New Jersey Medical Marijuana Laws & Regulations
New Jersey lawmakers approved Senate Bill 119 on January 11, 2010 by a vote of 48-14 in the state House and 25-13 in the state Senate; it was signed into law by then-Governor Jon Corzine on January 18, 2010. While the law was to become effective six months after enactment, the subsequent governor, Chris Christie, delayed the program for review and the writing of regulations. The New Jersey Department of Health and Senior Services (DHSS) issued draft rules October 6, 2010. Following a public hearing in December 2010, the lead sponsor of the bill submitted a Senate resolution declaring the rules were “inconsistent with legislative intent.” In February 2011, DHSS issued new draft rules that included changes to the licensing process for cultivators and distributors, prohibited home delivery of medicine to patients, and required a recommending physician to certify that a patient’s qualifying condition is “resistant to conventional medical therapy."
New Jersey residents registered with the Department of Health and Senior Services’ Medical Marijuana Program (MMP) are protected from "arrest, prosecution, property forfeiture, and criminal and other penalties." Those protections extend to qualifying patients, their physicians, primary caregivers, and individuals licensed to cultivate and distribute medical cannabis. DHSS is to license six “alternative treatment centers” in the state, two each in the northern, central, and southern regions of the state.
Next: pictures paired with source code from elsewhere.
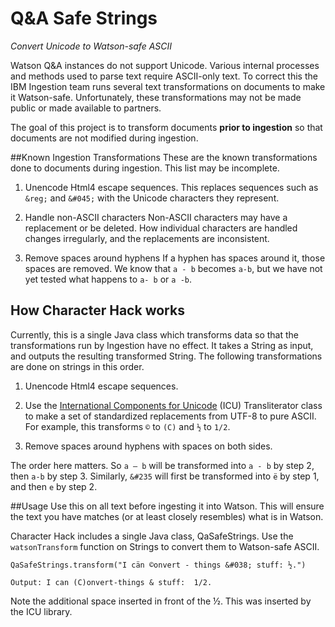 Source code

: # Q&A Safe Strings
*Convert Unicode to Watson-safe ASCII*

Watson Q&A instances do not support Unicode. Various internal processes and methods used to parse text require ASCII-only text. To correct this the IBM Ingestion team runs several text transformations on documents to make it Watson-safe. Unfortunately, these transformations may not be made public or made available to partners. 

The goal of this project is to transform documents **prior to ingestion** so that documents are not modified during ingestion.

##Known Ingestion Transformations
These are the known transformations done to documents during ingestion. This list may be incomplete.

1. Unencode Html4 escape sequences. This replaces sequences such as `&reg;` and `&#045;` with the Unicode characters they represent.

2. Handle non-ASCII characters
Non-ASCII characters may have a replacement or be deleted. How individual characters are handled changes irregularly, and the replacements are inconsistent.

3. Remove spaces around hyphens
If a hyphen has spaces around it, those spaces are removed. We know that `a - b` becomes `a-b`, but we have not yet tested what happens to `a- b` or `a -b`.

## How Character Hack works
Currently, this is a single Java class which transforms data so that the transformations run by Ingestion have no effect. It takes a String as input, and outputs the resulting transformed String. The following transformations are done on strings in this order.

1. Unencode Html4 escape sequences.

2. Use the [International Components for Unicode](http://site.icu-project.org) (ICU) Transliterator class to make a set of standardized replacements from UTF-8 to pure ASCII. For example, this transforms `©` to `(C)` and `½` to `1/2`.

3. Remove spaces around hyphens with spaces on both sides.

The order here matters. So `a ― b` will be transformed into `a - b` by step 2, then `a-b` by step 3. Similarly, `&#235` will first be transformed into `ë`  by step 1, and then `e` by step 2.

##Usage
Use this on all text before ingesting it into Watson. This will ensure the text you have matches (or at least closely resembles) what is in Watson. 

Character Hack includes a single Java class, QaSafeStrings. Use the `watsonTransform` function on Strings to convert them to Watson-safe ASCII.

    QaSafeStrings.transform("I cän ©onvert - things &#038; stuff: ½.")
    
    Output: I can (C)onvert-things & stuff:  1/2.
    
Note the additional space inserted in front of the ½. This was inserted by the ICU library.  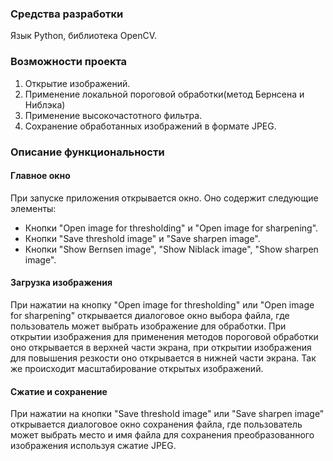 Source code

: ### Средства разработки
Язык Python, библиотека OpenCV.
### Возможности проекта

1. Открытие изображений.
2. Применение локальной пороговой обработки(метод Бернсена и Ниблэка)
4. Применение высокочастотного фильтра.
5. Сохранение обработанных изображений в формате JPEG.

### Описание функциональности

#### Главное окно

При запуске приложения открывается окно. Оно содержит следующие элементы:

- Кнопки "Open image for thresholding" и "Open image for sharpening".
- Кнопки "Save threshold image" и "Save sharpen image".
- Кнопки "Show Bernsen image", "Show Niblack image", "Show sharpen image".


#### Загрузка изображения

При нажатии на кнопку "Open image for thresholding" или "Open image for sharpening" открывается диалоговое окно выбора файла, где пользователь может выбрать изображение для обработки.
При открытии изображения для применения методов пороговой обработки оно открывается в верхней части экрана, при открытии изображения для повышения резкости оно открывается в нижней части экрана. Так же происходит масштабирование открытых изображений.

#### Сжатие и сохранение

При нажатии на кнопки "Save threshold image" или "Save sharpen image" открывается диалоговое окно сохранения файла, где пользователь может выбрать место и имя файла для сохранения преобразованного изображения используя сжатие JPEG. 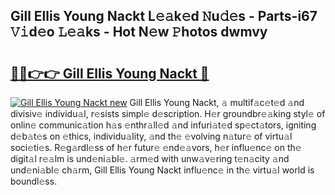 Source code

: ## Gill Ellis Young Nackt L𝚎𝚊k𝚎d 𝙽u𝚍𝚎s - Parts-i67 𝚅𝚒d𝚎o 𝙻𝚎𝚊ks - Hot N𝚎w 𝙿hotos dwmvy

# <h2><a href="http://kv5xhng.teov.top/?on=Gill+Ellis+Young+Nackt">🔗🔗👉👉 Gill Ellis Young Nackt 🔗</a></h2>

[![Gill Ellis Young Nackt new](https://i.imgur.com/QqkWNDz.gif)](http://kv5xhng.teov.top/?on=Gill+Ellis+Young+Nackt)
Gill Ellis Young Nackt, 𝚊 multif𝚊c𝚎t𝚎d 𝚊nd divisiv𝚎 individu𝚊l, r𝚎sists simpl𝚎 d𝚎scription. H𝚎r groundbr𝚎𝚊king styl𝚎 of onlin𝚎 communic𝚊tion h𝚊s 𝚎nthr𝚊ll𝚎d 𝚊nd infuri𝚊t𝚎d sp𝚎ct𝚊tors, igniting d𝚎b𝚊t𝚎s on 𝚎thics, individu𝚊lity, 𝚊nd th𝚎 𝚎volving n𝚊tur𝚎 of virtu𝚊l soci𝚎ti𝚎s. R𝚎g𝚊rdl𝚎ss of h𝚎r futur𝚎 𝚎nd𝚎𝚊vors, h𝚎r influ𝚎nc𝚎 on th𝚎 digit𝚊l r𝚎𝚊lm is und𝚎ni𝚊bl𝚎. 𝚊rm𝚎d with unw𝚊v𝚎ring t𝚎n𝚊city 𝚊nd und𝚎ni𝚊bl𝚎 ch𝚊rm, Gill Ellis Young Nackt influ𝚎nc𝚎 in th𝚎 virtu𝚊l world is boundl𝚎ss.
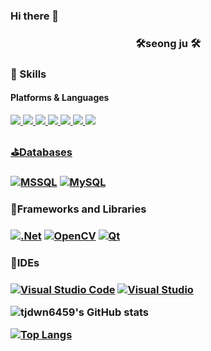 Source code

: ### Hi there 👋

<!--
**tjdwn6459/tjdwn6459** is a ✨ _special_ ✨ repository because its `README.md` (this file) appears on your GitHub profile.

Here are some ideas to get you started:

- 🔭 I’m currently working on ...
- 🌱 I’m currently learning ...
- 👯 I’m looking to collaborate on ...
- 🤔 I’m looking for help with ...
- 💬 Ask me about ...
- 📫 How to reach me: ...
- 😄 Pronouns: ...
- ⚡ Fun fact: ...
-->



<h3 align="center"><b>🛠seong ju 🛠</b></h3>



### 💪 Skills
#### Platforms & Languages
<p>
<a href="https://github.com/tjdwn6459/StudyHtml/tree/main/01_HTML" target="_blank"><img src="https://img.shields.io/badge/HTML5-E34F26?style=flat-square&logo=HTML5&logoColor=white"/>
<a href="https://github.com/tjdwn6459/StudyHtml/tree/main/02_CSS" target="_blank"><img src="https://img.shields.io/badge/CSS3-1572B6?style=flat-square&logo=CSS3&logoColor=white"/>
<a href="https://github.com/tjdwn6459/StudyCSharp21" target="_blank"><img src="https://img.shields.io/badge/C Sharp-239120?style=flat-square&logo=C Sharp&logoColor=white"/>
<a href="https://github.com/tjdwn6459/C-" target="_blank"><img src="https://img.shields.io/badge/C-A8B9CC?style=flat-square&logo=C&logoColor=white"/>
<a href="https://github.com/tjdwn6459/StudyRaspberry21" target="_blank"><img src="https://img.shields.io/badge/python-%2314354C.svg?style=flat&logo=python&logoColor=white"/>
<a href="https://github.com/tjdwn6459/CPP" target="_blank"><img src="https://img.shields.io/badge/c++-00599C?style=flat-square&logo=c%2B%2B&logoColor=white&link=https://github.com/tjdwn6459/CPP"/>
<a href="https://github.com/tjdwn6459" target="_blank"><img src="https://img.shields.io/badge/GitHub-181717?style=flat&logo=GitHub&logoColor=white"/>
</p>


<h3>⛳Databases<h3>
<a href="https://www.microsoft.com/ko-kr/sql-server/sql-server-downloads" target="_blank"><img alt="MSSQL" src="https://img.shields.io/badge/mssql-CC2927.svg?style=flat&logo=microsoftsqlserver&logoColor=white"/></a>
<a href="https://github.com/tjdwn6459/Studysqlserver" target="_blank"><img alt="MySQL" src="https://img.shields.io/badge/mysql-%2300f.svg?style=flat&logo=mysql&logoColor=white"/></a>
</p>
 
<h3>🎀Frameworks and Libraries<h3>
<a href="https://github.com/tjdwn6459/StudyAspNet21" target="_blank"><img alt=".Net" src="https://img.shields.io/badge/.NET-5C2D91?style=flat&logo=.net&logoColor=white"/></a>
<a href= ""target="_blank"><img alt="OpenCV" src="https://img.shields.io/badge/opencv-%23white.svg?style=flat&logo=opencv&logoColor=white"/></a>
<a href="https://github.com/choiyeonseong/Capston_Dicture_Pen.git" target="_blank"><img alt="Qt" src="https://img.shields.io/badge/Qt-41CD52?style=flat&logo=Qt&logoColor=white"/></a>
</p>

 
 <h3 >🎇IDEs<h3>
<a href="https://code.visualstudio.com/" target="_blank"><img alt="Visual Studio Code" src="https://img.shields.io/badge/VisualStudioCode-007ACC.svg?style=flat&logo=visual-studio-code&logoColor=white"/></a>
<a href="https://visualstudio.microsoft.com/ko/" target="_blank"><img alt="Visual Studio" src="https://img.shields.io/badge/VisualStudio-5C2D91.svg?style=flat&logo=visual-studio&logoColor=white"/></a>



![tjdwn6459's GitHub stats](https://github-readme-stats.vercel.app/api?username=tjdwn6459&show_icons=true&theme=radical)   
  

[![Top Langs](https://github-readme-stats.vercel.app/api/top-langs/?username=tjdwn6459&layout=compact)](https://github.com/tjdwn6459/github-readme-stats)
MMP began accepting patient registrations on August 9, 2012, and the first licensed dispensary in the state received a permit in October 2012 and began serving patients December 6, 2012. As of November 2016 there are five operational ATCs with one more pending.
In May 2013, Senate Bill 2842 was introduced and then amended in August 2013 at the request of Gov. Christie, The bill would prohibit limitation on the number of strains of medical cannabis that can be cultivated and expand the available means of packaging and distribution to allow the manufacture of edible cannabis products for distribution solely to minors. The bill also mandates criminal history record background checks and fingerprinting for applicants seeking permits to operate alternative treatment centers but allows applicants with criminal convictions to show evidence of rehabilitation.
The New Jersey Department of Health established the regulations for the New Jersey Compassionate Use Medical Marijuana Act (“CUMMA”). These rules were adopted on November 23, 2011 by Mary E. O’Dowd, MPH, Commissioner, Department of Health and Senior Services. They are set to expire on December 19, 2018.
On November 9 of 2015, A4587 was signed into law. This bill requires that schools and some facilities for the disabled develop policies for the administration of medical marijuana on their grounds. This should reduce the interruption of medication on a student's educational day.
On September 14, 2016, AB 457 was signed into law. This bill expands CUMMA to include post-traumatic stress disorder as a debilitating condition for which medical marijuana may be authorized.